Patz & Hall ‘side hustle’ led to 8 million glasses of wine, 35 years in business
At its core, the story behind Patz & Hall is one of love. The love of two couples who came together with a shared vision to make exemplary pinot noirs and chardonnays. And the love of the land and how it can produce the ideal grape for each vintage that winemaker James Hall has meticulously envisioned this past 35 years.
It began at the University of California Santa Cruz, where Hall and Anne Moses studied as undergrad students. They ran in the same social circle that, even as teens, enjoyed the finer bottles they could find.
“We met wine tasting in college,” Moses said casually.
A boisterous Hall added, “Did she tell you I fell in love with her at first sight? I thought, ‘She’s gorgeous and she knows how to taste wine? Are you kidding me?’”
Moses, however, had a boyfriend. That boyfriend, however, had a bottle of 1971 Chateau d’Yquem, Sauternes, a highly decorated dessert wine that can sell for $1,000 a bottle today.
“I really wanted to try that wine,” Hall laughed, while sipping his own rosé in the winery’s tasting room on Eighth Street East.
As a restaurant server, Hall figured out that up-selling wine was an easy way to increase his tips, and so he learned, bottle by bottle. Although he wasn’t old enough to legally drink, the wine business piqued his interest.
He switched to UC Davis, with its fledgling winemaking program (in the years before Robert Mondavi made it a world-class wine institution). Moses stayed on at UCSC, but the two kept in touch, linked by their love of wine.
Fresh out of college, Hall landed a gig as associate winemaker at Flora Springs Winery in Napa in 1983, working under Ken Deis. That’s where he met Donald Patz, who was on the national wine sales team. Hall also met co-owners Julie and Pat Garvey, who eventually asked him to make a chardonnay from their private vineyard, a side project they called Leaping Lizards. His first solo wine.

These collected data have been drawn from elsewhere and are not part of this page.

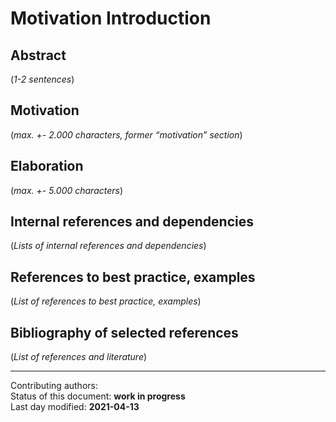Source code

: # Motivation Introduction

## Abstract

(*1-2 sentences*)
    
## Motivation

(*max. +- 2.000 characters, former “motivation” section*)   
    
## Elaboration

(*max. +- 5.000 characters*)  
    
## Internal references and dependencies

(*Lists of internal references and dependencies*)  
    
## References to best practice, examples  

(*List of references to best practice, examples*)  
	
## Bibliography of selected references

(*List of references and literature*)   

________

Contributing authors:   
Status of this document: **work in progress**  
Last day modified: **2021-04-13**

“They wanted two barrels. They bought a new barrel and an old barrel and we pressed the juice,” Hall remembers. “We hand-bottled it right out of the barrel. It was sensational.”
Hand-bottling and harvesting became a signatures of Hall’s process, who insists on being hands on with all aspects of his winemaking.
Patz and Hall started to dream about making their own wines, their own way. They knew they couldn’t afford pricey cabernet, but decided if they could find $20,000, they could make 300 cases of chardonnay, just enough to launch a label.
By this point, Moses and Hall were an established couple, as were Donald and Heather Patz. They agreed to each contribute $5,000 and, over a bottle of Krug Champagne, they toasted the future of Patz & Hall in 1988.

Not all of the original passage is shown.